(Stored data entries)
·····

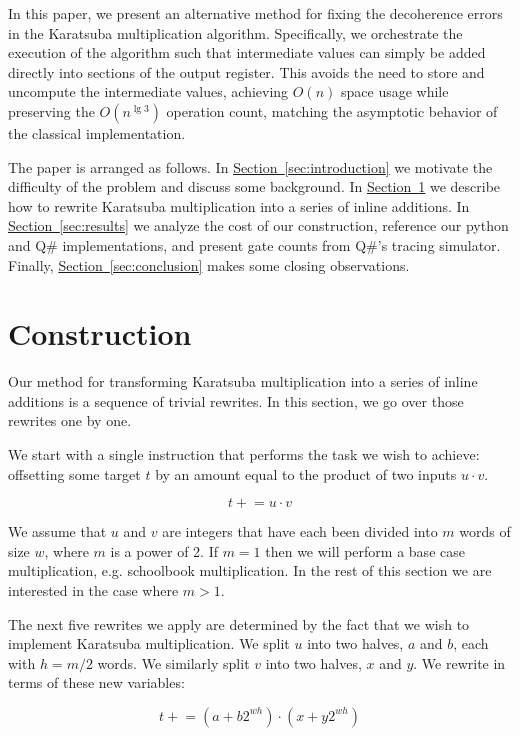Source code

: \documentclass[onecolumn]{quantumarticle}
\renewcommand{\sec}[1]{\hyperref[sec:#1]{Section~\ref*{sec:#1}}}
\begin{document}
In this paper, we present an alternative method for fixing the decoherence errors in the Karatsuba multiplication algorithm.
Specifically, we orchestrate the execution of the algorithm such that intermediate values can simply be added directly into sections of the output register.
This avoids the need to store and uncompute the intermediate values, achieving $O(n)$ space usage while preserving the $O(n^{\lg 3})$ operation count, matching the asymptotic behavior of the classical implementation.

The paper is arranged as follows.
In \sec{introduction} we motivate the difficulty of the problem and discuss some background.
In \sec{methods} we describe how to rewrite Karatsuba multiplication into a series of inline additions.
In \sec{results} we analyze the cost of our construction, reference our python and Q\# implementations, and present gate counts from Q\#'s tracing simulator.
Finally, \sec{conclusion} makes some closing observations.

\section{Construction}
\label{sec:methods}

\newcommand{\pluseq}{\mathrel{+}=}
\newcommand{\minuseq}{\mathrel{-}=}
\newcommand{\timeseq}{\mathrel{\ast}=}

Our method for transforming Karatsuba multiplication into a series of inline additions is a sequence of trivial rewrites.
In this section, we go over those rewrites one by one.

We start with a single instruction that performs the task we wish to achieve: offsetting some target $t$ by an amount equal to the product of two inputs $u \cdot v$.

$$t \pluseq u \cdot v$$

We assume that $u$ and $v$ are integers that have each been divided into $m$ words of size $w$, where $m$ is a power of 2.
If $m=1$ then we will perform a base case multiplication, e.g. schoolbook multiplication.
In the rest of this section we are interested in the case where $m>1$.

The next five rewrites we apply are determined by the fact that we wish to implement Karatsuba multiplication.
We split $u$ into two halves, $a$ and $b$, each with $h=m/2$ words.
We similarly split $v$ into two halves, $x$ and $y$.
We rewrite in terms of these new variables:

$$t \pluseq (a + b 2^{wh}) \cdot (x + y 2^{wh})$$
\end{document}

·····

» What to work on:
Would you please restate the records word for word, excluding any images?

» Answer to the exercise:
Source code

: \documentclass[onecolumn]{quantumarticle}
\renewcommand{\sec}[1]{\hyperref[sec:#1]{Section~\ref*{sec:#1}}}
\begin{document}
In this paper, we present an alternative method for fixing the decoherence errors in the Karatsuba multiplication algorithm.
Specifically, we orchestrate the execution of the algorithm such that intermediate values can simply be added directly into sections of the output register.
This avoids the need to store and uncompute the intermediate values, achieving $O(n)$ space usage while preserving the $O(n^{\lg 3})$ operation count, matching the asymptotic behavior of the classical implementation.

The paper is arranged as follows.
In \sec{introduction} we motivate the difficulty of the problem and discuss some background.
In \sec{methods} we describe how to rewrite Karatsuba multiplication into a series of inline additions.
In \sec{results} we analyze the cost of our construction, reference our python and Q\# implementations, and present gate counts from Q\#'s tracing simulator.
Finally, \sec{conclusion} makes some closing observations.

\section{Construction}
\label{sec:methods}

\newcommand{\pluseq}{\mathrel{+}=}
\newcommand{\minuseq}{\mathrel{-}=}
\newcommand{\timeseq}{\mathrel{\ast}=}

Our method for transforming Karatsuba multiplication into a series of inline additions is a sequence of trivial rewrites.
In this section, we go over those rewrites one by one.

We start with a single instruction that performs the task we wish to achieve: offsetting some target $t$ by an amount equal to the product of two inputs $u \cdot v$.

$$t \pluseq u \cdot v$$

We assume that $u$ and $v$ are integers that have each been divided into $m$ words of size $w$, where $m$ is a power of 2.
If $m=1$ then we will perform a base case multiplication, e.g. schoolbook multiplication.
In the rest of this section we are interested in the case where $m>1$.

The next five rewrites we apply are determined by the fact that we wish to implement Karatsuba multiplication.
We split $u$ into two halves, $a$ and $b$, each with $h=m/2$ words.
We similarly split $v$ into two halves, $x$ and $y$.
We rewrite in terms of these new variables:

$$t \pluseq (a + b 2^{wh}) \cdot (x + y 2^{wh})$$
\end{document}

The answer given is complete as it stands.